INPUT FOR THIS TASK –
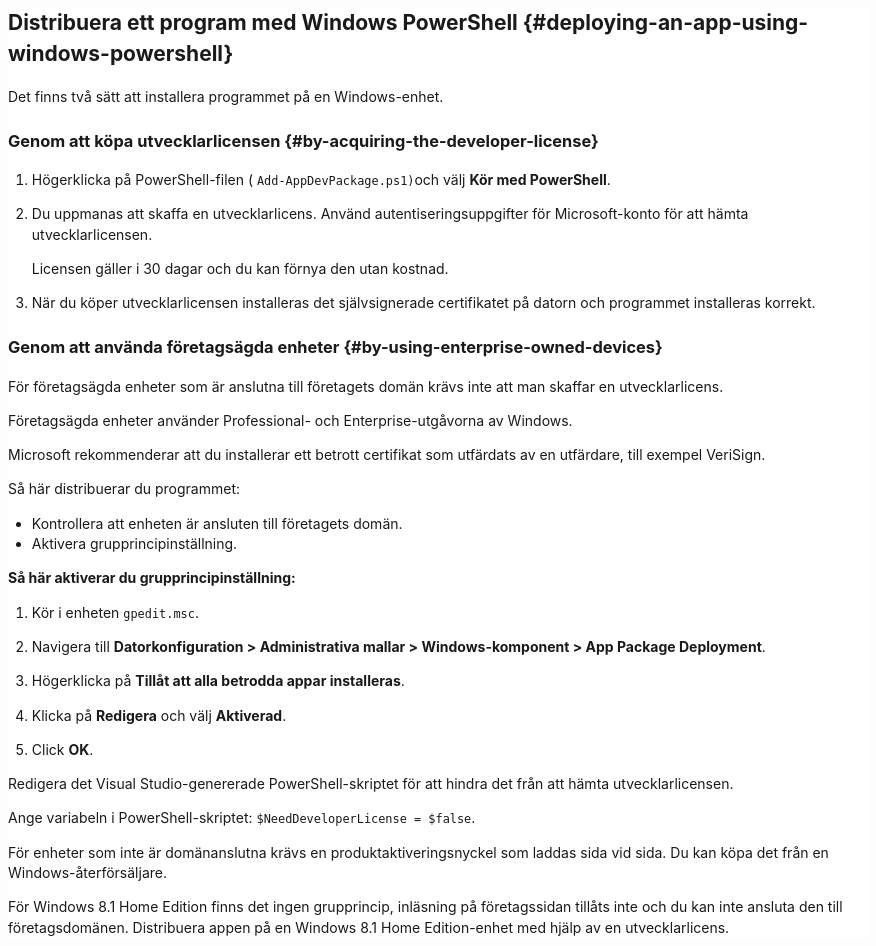 

## Distribuera ett program med Windows PowerShell {#deploying-an-app-using-windows-powershell}

Det finns två sätt att installera programmet på en Windows-enhet.

### Genom att köpa utvecklarlicensen {#by-acquiring-the-developer-license}

1. Högerklicka på PowerShell-filen ( `Add-AppDevPackage.ps1)`och välj **Kör med PowerShell**.

1. Du uppmanas att skaffa en utvecklarlicens. Använd autentiseringsuppgifter för Microsoft-konto för att hämta utvecklarlicensen.

   Licensen gäller i 30 dagar och du kan förnya den utan kostnad.

1. När du köper utvecklarlicensen installeras det självsignerade certifikatet på datorn och programmet installeras korrekt.

### Genom att använda företagsägda enheter {#by-using-enterprise-owned-devices}

För företagsägda enheter som är anslutna till företagets domän krävs inte att man skaffar en utvecklarlicens.

Företagsägda enheter använder Professional- och Enterprise-utgåvorna av Windows.

Microsoft rekommenderar att du installerar ett betrott certifikat som utfärdats av en utfärdare, till exempel VeriSign.

Så här distribuerar du programmet:

* Kontrollera att enheten är ansluten till företagets domän.
* Aktivera grupprincipinställning.

**Så här aktiverar du grupprincipinställning:**

1. Kör i enheten `gpedit.msc`.
1. Navigera till **Datorkonfiguration > Administrativa mallar > Windows-komponent > App Package Deployment**.
1. Högerklicka på **Tillåt att alla betrodda appar installeras**.
1. Klicka på **Redigera** och välj **Aktiverad**.

1. Click **OK**.

Redigera det Visual Studio-genererade PowerShell-skriptet för att hindra det från att hämta utvecklarlicensen.

Ange variabeln i PowerShell-skriptet: `$NeedDeveloperLicense = $false`.

För enheter som inte är domänanslutna krävs en produktaktiveringsnyckel som laddas sida vid sida. Du kan köpa det från en Windows-återförsäljare.

För Windows 8.1 Home Edition finns det ingen grupprincip, inläsning på företagssidan tillåts inte och du kan inte ansluta den till företagsdomänen. Distribuera appen på en Windows 8.1 Home Edition-enhet med hjälp av en utvecklarlicens.
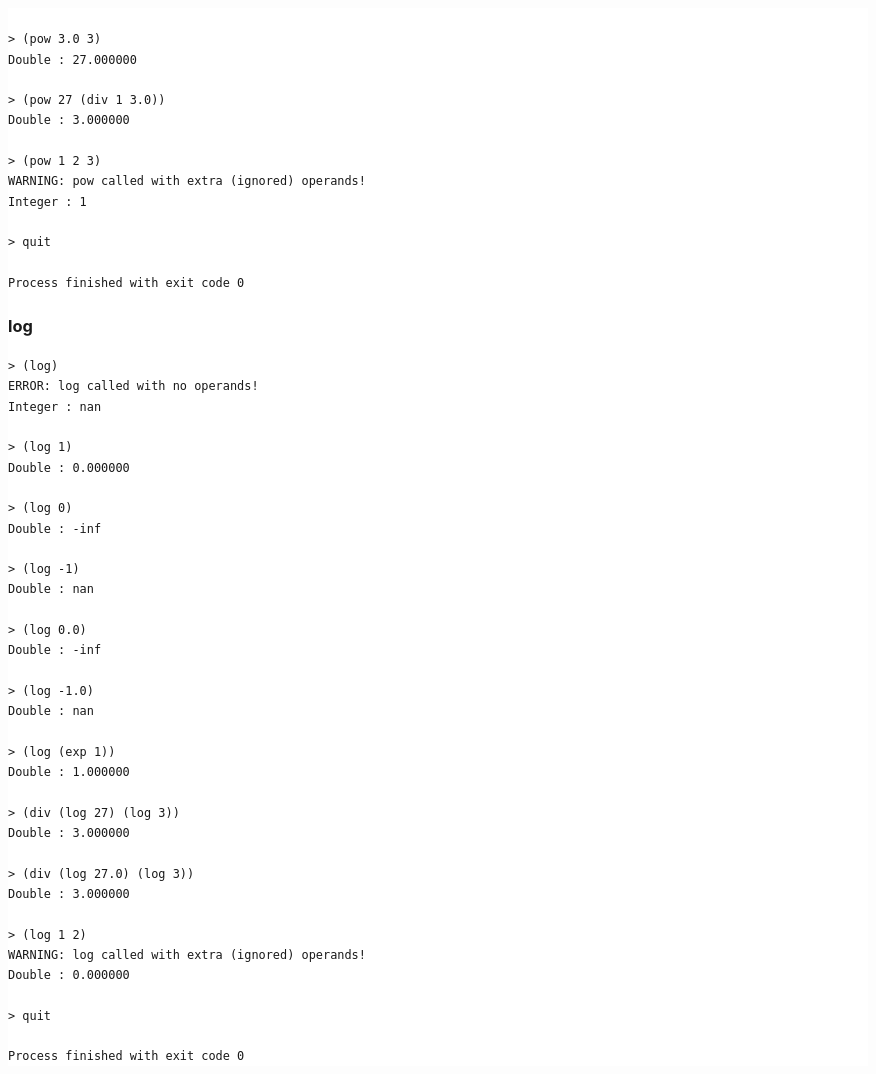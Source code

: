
 ```

> (pow 3.0 3)
Double : 27.000000

> (pow 27 (div 1 3.0))
Double : 3.000000

> (pow 1 2 3)
WARNING: pow called with extra (ignored) operands!
Integer : 1

> quit

Process finished with exit code 0
```

### log
```
> (log)
ERROR: log called with no operands!
Integer : nan

> (log 1)
Double : 0.000000

> (log 0)
Double : -inf

> (log -1)
Double : nan

> (log 0.0)
Double : -inf

> (log -1.0)
Double : nan

> (log (exp 1))
Double : 1.000000

> (div (log 27) (log 3))
Double : 3.000000

> (div (log 27.0) (log 3))
Double : 3.000000

> (log 1 2)
WARNING: log called with extra (ignored) operands!
Double : 0.000000

> quit

Process finished with exit code 0
```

PROBLEM – Could you copy each line in the listing above that includes the word "från"?

WRITTEN SOLUTION –
Redigera det Visual Studio-genererade PowerShell-skriptet för att hindra det från att hämta utvecklarlicensen.
För enheter som inte är domänanslutna krävs en produktaktiveringsnyckel som laddas sida vid sida. Du kan köpa det från en Windows-återförsäljare.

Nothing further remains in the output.